The very idea of explanation in aesthetics seems almost to be a mistake in Wittgenstein's view, although he may well have meant that it is a mistake to look for the kind of explanation that we tend to look for. There is little to be said by way of explanation in any case (that is, even if there is something to be said). I will return to this, albeit briefly.
Now, what of the Chinese man? Here's the relevant passage:
Thinking is not even speaking with accompaniment, noises accompanied with whatever may be, is not [of?] the sort 'It rains' at all, but is within [the] English language. A Chinaman who makes [the] noise 'It rains' with [the] same accompaniments--Does he think 'It rains'? [p. 30, note 1]He only thinks "It rains" if he means what he says, and we have to suppose that the Chinaman in question cannot mean "It rains" because those words mean nothing to him, being in a language that he does not know. If he makes the right sound and has simultaneous mental pictures of rain this does not give the sound the meaning we are talking about. One can think without such an accompaniment, and one can have the accompaniment without thinking, without meaning. What gives words meaning when we say, write, or think them is, it seems, "the whole environment." And this cannot be described. Nor can how or why this context makes words meaningful be explained. This is where the connection with aesthetics lies. Why certain pieces of music make such an impression on us cannot be explained, Wittgenstein seems to have thought. (And he might have put why murder is wrong in the same category, I don't know.)

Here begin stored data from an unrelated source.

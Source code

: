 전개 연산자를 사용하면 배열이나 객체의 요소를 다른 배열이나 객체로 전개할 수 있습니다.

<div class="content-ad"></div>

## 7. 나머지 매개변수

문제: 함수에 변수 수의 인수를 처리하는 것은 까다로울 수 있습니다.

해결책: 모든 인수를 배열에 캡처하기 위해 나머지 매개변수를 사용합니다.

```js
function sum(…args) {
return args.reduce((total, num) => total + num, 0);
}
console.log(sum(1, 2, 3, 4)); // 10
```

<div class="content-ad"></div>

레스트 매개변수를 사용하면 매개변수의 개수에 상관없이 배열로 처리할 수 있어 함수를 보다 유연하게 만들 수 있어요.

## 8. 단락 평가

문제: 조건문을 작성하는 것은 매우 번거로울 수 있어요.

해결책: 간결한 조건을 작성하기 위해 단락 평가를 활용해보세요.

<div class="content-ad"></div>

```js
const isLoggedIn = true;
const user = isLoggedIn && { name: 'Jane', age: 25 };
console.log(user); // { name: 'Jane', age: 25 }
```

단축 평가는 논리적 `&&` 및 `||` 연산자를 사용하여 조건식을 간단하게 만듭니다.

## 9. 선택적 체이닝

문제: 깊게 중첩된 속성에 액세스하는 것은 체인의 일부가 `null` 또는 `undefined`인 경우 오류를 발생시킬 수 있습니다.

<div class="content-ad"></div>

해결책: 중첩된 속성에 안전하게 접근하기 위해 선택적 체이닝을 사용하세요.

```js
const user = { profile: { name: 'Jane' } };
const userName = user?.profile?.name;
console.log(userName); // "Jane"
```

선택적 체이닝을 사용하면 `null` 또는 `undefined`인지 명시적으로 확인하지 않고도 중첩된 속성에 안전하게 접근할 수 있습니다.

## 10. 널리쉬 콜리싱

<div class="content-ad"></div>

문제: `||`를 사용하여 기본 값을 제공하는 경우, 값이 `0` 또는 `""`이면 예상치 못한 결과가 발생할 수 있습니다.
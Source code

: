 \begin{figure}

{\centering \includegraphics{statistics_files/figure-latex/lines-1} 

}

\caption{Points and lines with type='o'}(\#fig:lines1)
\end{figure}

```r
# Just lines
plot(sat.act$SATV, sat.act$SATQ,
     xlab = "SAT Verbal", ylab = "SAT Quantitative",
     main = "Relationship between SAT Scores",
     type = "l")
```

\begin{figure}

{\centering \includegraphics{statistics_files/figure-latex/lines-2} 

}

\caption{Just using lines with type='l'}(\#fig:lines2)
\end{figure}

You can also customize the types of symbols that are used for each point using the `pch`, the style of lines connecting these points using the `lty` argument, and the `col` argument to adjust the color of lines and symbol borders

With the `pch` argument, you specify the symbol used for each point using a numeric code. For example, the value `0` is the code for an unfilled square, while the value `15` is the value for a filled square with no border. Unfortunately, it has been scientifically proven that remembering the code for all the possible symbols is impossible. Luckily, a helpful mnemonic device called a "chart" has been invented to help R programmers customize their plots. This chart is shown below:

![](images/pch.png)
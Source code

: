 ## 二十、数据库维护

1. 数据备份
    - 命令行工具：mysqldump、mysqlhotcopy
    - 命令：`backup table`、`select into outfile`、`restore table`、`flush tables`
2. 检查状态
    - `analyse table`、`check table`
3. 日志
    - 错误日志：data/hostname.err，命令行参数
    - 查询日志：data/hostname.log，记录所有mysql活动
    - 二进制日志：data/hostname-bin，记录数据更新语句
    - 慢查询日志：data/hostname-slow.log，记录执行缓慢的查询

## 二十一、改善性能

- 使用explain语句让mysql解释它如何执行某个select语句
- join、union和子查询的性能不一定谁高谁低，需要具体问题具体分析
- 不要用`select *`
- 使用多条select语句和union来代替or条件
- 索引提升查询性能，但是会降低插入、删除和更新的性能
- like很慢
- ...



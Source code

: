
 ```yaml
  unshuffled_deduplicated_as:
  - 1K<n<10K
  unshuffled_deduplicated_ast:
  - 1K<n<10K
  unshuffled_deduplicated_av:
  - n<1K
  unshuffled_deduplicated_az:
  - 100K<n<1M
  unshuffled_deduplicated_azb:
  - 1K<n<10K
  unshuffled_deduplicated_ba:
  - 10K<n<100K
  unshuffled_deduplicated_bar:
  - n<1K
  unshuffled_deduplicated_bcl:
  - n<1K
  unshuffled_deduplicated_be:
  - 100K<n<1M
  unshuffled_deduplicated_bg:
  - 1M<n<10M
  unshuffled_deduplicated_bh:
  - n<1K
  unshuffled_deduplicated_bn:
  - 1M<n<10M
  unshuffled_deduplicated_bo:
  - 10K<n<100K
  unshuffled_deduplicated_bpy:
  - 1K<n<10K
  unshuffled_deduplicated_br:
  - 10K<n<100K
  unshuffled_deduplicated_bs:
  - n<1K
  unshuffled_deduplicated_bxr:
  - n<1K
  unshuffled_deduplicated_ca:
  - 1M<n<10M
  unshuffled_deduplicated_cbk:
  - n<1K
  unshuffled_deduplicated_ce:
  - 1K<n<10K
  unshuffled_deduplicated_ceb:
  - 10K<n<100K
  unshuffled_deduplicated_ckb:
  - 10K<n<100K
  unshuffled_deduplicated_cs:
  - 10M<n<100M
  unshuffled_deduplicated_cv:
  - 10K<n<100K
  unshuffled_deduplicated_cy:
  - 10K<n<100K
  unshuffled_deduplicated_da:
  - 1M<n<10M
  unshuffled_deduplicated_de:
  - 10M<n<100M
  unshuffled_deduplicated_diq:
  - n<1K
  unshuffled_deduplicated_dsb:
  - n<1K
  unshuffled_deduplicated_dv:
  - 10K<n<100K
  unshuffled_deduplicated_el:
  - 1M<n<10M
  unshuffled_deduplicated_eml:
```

We tend to want to reduce, to go in, to locate thoughts in the brain (or computer) and feelings in the stomach (or wherever). Wittgenstein wants, as it were, to expand, to go out. If you want to understand the laughter of the audience at a comedy show, attend to what they are laughing at, not to the laughter itself (which will be much like all other laughter) or to things unknown going on inside them. If you want to understand a feeling look at its full expression (the flower, so to speak), not at its origin (a point-like seed, hard or impossible to distinguish from other such seeds). It's almost like Blow-Up in reverse (in order to see the details a photographer magnifies a picture more and more, but all he gets is a big blur). What he needs is greater definition, not magnification. Wittgenstein's view seems to be that we reach for the microscope when we don't understand something, but that this will give us no better focus. Nor do we need to expand, in fact, because the expansion has already been done for us. The expression of the thought or feeling is the magnification that we need. The phenomenon we want to understand includes the inner and the outer, but the inner is, so to speak, tiny, hidden, almost fictional, whereas the outer is open to view and comprehensible. It is this big end of the phenomenon that we should attend to. But we need to do so in the right way. To understand what is funny about a joke we should not look for hidden causes of its funniness but at the joke itself and for the reasons why that would be funny in this context (attending to the context means looking out, taking a broader view, not looking inwards or back to the root of something). To understand what is so great about this painting or music we should not look at what happens in the brain when we see a painting or hear music, but focus on the painting or music itself, and perhaps on the context, which will include art or music history as well as politics, culture more broadly, and the rest. This is how we acquire appreciation. Once you have it you might still be puzzled or mystified by it. I take it Wittgenstein was. But he doesn't seem to think there is anything to say that will explain it. The mystery, a kind of wonder, might be part of it.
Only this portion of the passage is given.